» WHAT THE EXERCISE ASKS: Each record below must be retyped exactly, with nothing left out.

» ENTRIES SHOWN:
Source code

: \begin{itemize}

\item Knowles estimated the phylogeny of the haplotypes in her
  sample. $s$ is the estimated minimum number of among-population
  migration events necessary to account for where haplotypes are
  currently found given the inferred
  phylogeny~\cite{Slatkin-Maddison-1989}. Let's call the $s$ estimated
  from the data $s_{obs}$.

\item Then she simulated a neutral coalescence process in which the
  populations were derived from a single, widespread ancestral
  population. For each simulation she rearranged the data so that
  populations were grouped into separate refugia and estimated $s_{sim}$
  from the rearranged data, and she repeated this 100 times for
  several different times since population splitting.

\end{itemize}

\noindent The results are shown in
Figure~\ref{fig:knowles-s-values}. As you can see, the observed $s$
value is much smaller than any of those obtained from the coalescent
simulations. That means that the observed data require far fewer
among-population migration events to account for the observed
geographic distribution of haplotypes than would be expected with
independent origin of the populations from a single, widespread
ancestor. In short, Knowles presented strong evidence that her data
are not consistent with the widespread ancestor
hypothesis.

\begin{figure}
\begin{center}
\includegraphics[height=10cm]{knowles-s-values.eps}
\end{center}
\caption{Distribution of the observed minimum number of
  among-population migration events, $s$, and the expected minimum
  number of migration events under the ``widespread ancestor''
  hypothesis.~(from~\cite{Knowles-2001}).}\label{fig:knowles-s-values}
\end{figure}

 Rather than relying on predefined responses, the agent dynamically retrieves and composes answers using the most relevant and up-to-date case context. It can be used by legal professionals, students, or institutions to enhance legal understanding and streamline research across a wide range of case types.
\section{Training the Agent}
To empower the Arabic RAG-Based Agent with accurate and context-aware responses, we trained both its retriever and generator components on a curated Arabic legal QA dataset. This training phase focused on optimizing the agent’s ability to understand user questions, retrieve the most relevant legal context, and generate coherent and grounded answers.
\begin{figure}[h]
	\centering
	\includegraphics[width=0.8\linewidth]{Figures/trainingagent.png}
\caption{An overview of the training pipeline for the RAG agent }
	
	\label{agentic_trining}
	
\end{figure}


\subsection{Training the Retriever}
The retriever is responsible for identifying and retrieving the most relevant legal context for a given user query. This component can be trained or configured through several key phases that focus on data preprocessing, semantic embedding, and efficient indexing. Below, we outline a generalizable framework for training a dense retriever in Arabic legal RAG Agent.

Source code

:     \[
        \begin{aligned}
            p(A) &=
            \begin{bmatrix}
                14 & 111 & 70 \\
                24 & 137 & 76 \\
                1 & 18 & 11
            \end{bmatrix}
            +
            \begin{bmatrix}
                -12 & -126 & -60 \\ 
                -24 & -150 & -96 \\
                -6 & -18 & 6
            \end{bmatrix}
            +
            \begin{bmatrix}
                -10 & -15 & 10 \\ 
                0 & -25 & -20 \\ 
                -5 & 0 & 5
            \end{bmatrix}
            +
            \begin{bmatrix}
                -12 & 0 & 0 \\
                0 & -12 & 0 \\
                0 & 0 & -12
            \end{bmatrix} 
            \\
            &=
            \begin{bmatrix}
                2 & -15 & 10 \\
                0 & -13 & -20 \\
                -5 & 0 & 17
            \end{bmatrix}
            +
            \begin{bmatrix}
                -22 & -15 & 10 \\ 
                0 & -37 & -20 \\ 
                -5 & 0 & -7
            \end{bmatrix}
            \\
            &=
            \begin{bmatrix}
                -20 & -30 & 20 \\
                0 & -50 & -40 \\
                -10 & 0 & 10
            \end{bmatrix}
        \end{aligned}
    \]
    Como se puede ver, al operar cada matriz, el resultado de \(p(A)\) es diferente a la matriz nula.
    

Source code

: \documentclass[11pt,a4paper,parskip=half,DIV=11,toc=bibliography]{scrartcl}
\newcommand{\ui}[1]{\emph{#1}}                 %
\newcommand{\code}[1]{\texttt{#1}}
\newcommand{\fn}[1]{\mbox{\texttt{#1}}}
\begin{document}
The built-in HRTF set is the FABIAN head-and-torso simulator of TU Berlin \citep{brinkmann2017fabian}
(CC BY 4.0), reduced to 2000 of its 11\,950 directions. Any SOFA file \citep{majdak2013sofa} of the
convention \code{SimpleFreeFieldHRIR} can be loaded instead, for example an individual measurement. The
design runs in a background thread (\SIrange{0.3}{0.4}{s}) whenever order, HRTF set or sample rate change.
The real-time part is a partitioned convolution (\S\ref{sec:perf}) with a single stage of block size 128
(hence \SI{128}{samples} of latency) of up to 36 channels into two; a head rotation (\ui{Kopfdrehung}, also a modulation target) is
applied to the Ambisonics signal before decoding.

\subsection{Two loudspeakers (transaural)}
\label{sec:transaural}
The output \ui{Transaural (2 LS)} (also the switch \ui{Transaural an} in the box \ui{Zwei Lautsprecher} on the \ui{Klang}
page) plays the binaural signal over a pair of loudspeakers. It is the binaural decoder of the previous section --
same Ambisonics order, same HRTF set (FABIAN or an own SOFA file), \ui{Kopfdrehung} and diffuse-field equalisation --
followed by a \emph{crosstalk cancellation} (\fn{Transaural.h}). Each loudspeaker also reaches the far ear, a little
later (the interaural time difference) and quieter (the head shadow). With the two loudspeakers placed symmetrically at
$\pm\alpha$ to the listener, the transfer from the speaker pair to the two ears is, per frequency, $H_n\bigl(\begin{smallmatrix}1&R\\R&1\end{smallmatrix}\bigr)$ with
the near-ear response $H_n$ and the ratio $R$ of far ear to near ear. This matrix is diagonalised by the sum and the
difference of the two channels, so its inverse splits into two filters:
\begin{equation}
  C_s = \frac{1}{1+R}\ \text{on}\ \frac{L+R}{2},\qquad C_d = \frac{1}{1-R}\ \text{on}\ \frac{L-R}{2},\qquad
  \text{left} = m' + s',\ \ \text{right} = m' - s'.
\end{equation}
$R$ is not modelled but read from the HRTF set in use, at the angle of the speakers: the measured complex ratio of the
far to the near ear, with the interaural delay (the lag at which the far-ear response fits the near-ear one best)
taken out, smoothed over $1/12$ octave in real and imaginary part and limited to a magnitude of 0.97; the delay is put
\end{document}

» ANSWER BOX:
Source code

: \begin{itemize}

\item Knowles estimated the phylogeny of the haplotypes in her
  sample. $s$ is the estimated minimum number of among-population
  migration events necessary to account for where haplotypes are
  currently found given the inferred
  phylogeny~\cite{Slatkin-Maddison-1989}. Let's call the $s$ estimated
  from the data $s_{obs}$.

\item Then she simulated a neutral coalescence process in which the
  populations were derived from a single, widespread ancestral
  population. For each simulation she rearranged the data so that
  populations were grouped into separate refugia and estimated $s_{sim}$
  from the rearranged data, and she repeated this 100 times for
  several different times since population splitting.

\end{itemize}

\noindent The results are shown in
Figure~\ref{fig:knowles-s-values}. As you can see, the observed $s$
value is much smaller than any of those obtained from the coalescent
simulations. That means that the observed data require far fewer
among-population migration events to account for the observed
geographic distribution of haplotypes than would be expected with
independent origin of the populations from a single, widespread
ancestor. In short, Knowles presented strong evidence that her data
are not consistent with the widespread ancestor
hypothesis.

\begin{figure}
\begin{center}
\includegraphics[height=10cm]{knowles-s-values.eps}
\end{center}
\caption{Distribution of the observed minimum number of
  among-population migration events, $s$, and the expected minimum
  number of migration events under the ``widespread ancestor''
  hypothesis.~(from~\cite{Knowles-2001}).}\label{fig:knowles-s-values}
\end{figure}

 Rather than relying on predefined responses, the agent dynamically retrieves and composes answers using the most relevant and up-to-date case context. It can be used by legal professionals, students, or institutions to enhance legal understanding and streamline research across a wide range of case types.
\section{Training the Agent}
To empower the Arabic RAG-Based Agent with accurate and context-aware responses, we trained both its retriever and generator components on a curated Arabic legal QA dataset. This training phase focused on optimizing the agent’s ability to understand user questions, retrieve the most relevant legal context, and generate coherent and grounded answers.
\begin{figure}[h]
	\centering
	\includegraphics[width=0.8\linewidth]{Figures/trainingagent.png}
\caption{An overview of the training pipeline for the RAG agent }
	
	\label{agentic_trining}
	
\end{figure}


\subsection{Training the Retriever}
The retriever is responsible for identifying and retrieving the most relevant legal context for a given user query. This component can be trained or configured through several key phases that focus on data preprocessing, semantic embedding, and efficient indexing. Below, we outline a generalizable framework for training a dense retriever in Arabic legal RAG Agent.

Source code

:     \[
        \begin{aligned}
            p(A) &=
            \begin{bmatrix}
                14 & 111 & 70 \\
                24 & 137 & 76 \\
                1 & 18 & 11
            \end{bmatrix}
            +
            \begin{bmatrix}
                -12 & -126 & -60 \\ 
                -24 & -150 & -96 \\
                -6 & -18 & 6
            \end{bmatrix}
            +
            \begin{bmatrix}
                -10 & -15 & 10 \\ 
                0 & -25 & -20 \\ 
                -5 & 0 & 5
            \end{bmatrix}
            +
            \begin{bmatrix}
                -12 & 0 & 0 \\
                0 & -12 & 0 \\
                0 & 0 & -12
            \end{bmatrix} 
            \\
            &=
            \begin{bmatrix}
                2 & -15 & 10 \\
                0 & -13 & -20 \\
                -5 & 0 & 17
            \end{bmatrix}
            +
            \begin{bmatrix}
                -22 & -15 & 10 \\ 
                0 & -37 & -20 \\ 
                -5 & 0 & -7
            \end{bmatrix}
            \\
            &=
            \begin{bmatrix}
                -20 & -30 & 20 \\
                0 & -50 & -40 \\
                -10 & 0 & 10
            \end{bmatrix}
        \end{aligned}
    \]
    Como se puede ver, al operar cada matriz, el resultado de \(p(A)\) es diferente a la matriz nula.
    

Source code

: \documentclass[11pt,a4paper,parskip=half,DIV=11,toc=bibliography]{scrartcl}
\newcommand{\ui}[1]{\emph{#1}}                 %
\newcommand{\code}[1]{\texttt{#1}}
\newcommand{\fn}[1]{\mbox{\texttt{#1}}}
\begin{document}
The built-in HRTF set is the FABIAN head-and-torso simulator of TU Berlin \citep{brinkmann2017fabian}
(CC BY 4.0), reduced to 2000 of its 11\,950 directions. Any SOFA file \citep{majdak2013sofa} of the
convention \code{SimpleFreeFieldHRIR} can be loaded instead, for example an individual measurement. The
design runs in a background thread (\SIrange{0.3}{0.4}{s}) whenever order, HRTF set or sample rate change.
The real-time part is a partitioned convolution (\S\ref{sec:perf}) with a single stage of block size 128
(hence \SI{128}{samples} of latency) of up to 36 channels into two; a head rotation (\ui{Kopfdrehung}, also a modulation target) is
applied to the Ambisonics signal before decoding.

\subsection{Two loudspeakers (transaural)}
\label{sec:transaural}
The output \ui{Transaural (2 LS)} (also the switch \ui{Transaural an} in the box \ui{Zwei Lautsprecher} on the \ui{Klang}
page) plays the binaural signal over a pair of loudspeakers. It is the binaural decoder of the previous section --
same Ambisonics order, same HRTF set (FABIAN or an own SOFA file), \ui{Kopfdrehung} and diffuse-field equalisation --
followed by a \emph{crosstalk cancellation} (\fn{Transaural.h}). Each loudspeaker also reaches the far ear, a little
later (the interaural time difference) and quieter (the head shadow). With the two loudspeakers placed symmetrically at
$\pm\alpha$ to the listener, the transfer from the speaker pair to the two ears is, per frequency, $H_n\bigl(\begin{smallmatrix}1&R\\R&1\end{smallmatrix}\bigr)$ with
the near-ear response $H_n$ and the ratio $R$ of far ear to near ear. This matrix is diagonalised by the sum and the
difference of the two channels, so its inverse splits into two filters:
\begin{equation}
  C_s = \frac{1}{1+R}\ \text{on}\ \frac{L+R}{2},\qquad C_d = \frac{1}{1-R}\ \text{on}\ \frac{L-R}{2},\qquad
  \text{left} = m' + s',\ \ \text{right} = m' - s'.
\end{equation}
$R$ is not modelled but read from the HRTF set in use, at the angle of the speakers: the measured complex ratio of the
far to the near ear, with the interaural delay (the lag at which the far-ear response fits the near-ear one best)
taken out, smoothed over $1/12$ octave in real and imaginary part and limited to a magnitude of 0.97; the delay is put
\end{document}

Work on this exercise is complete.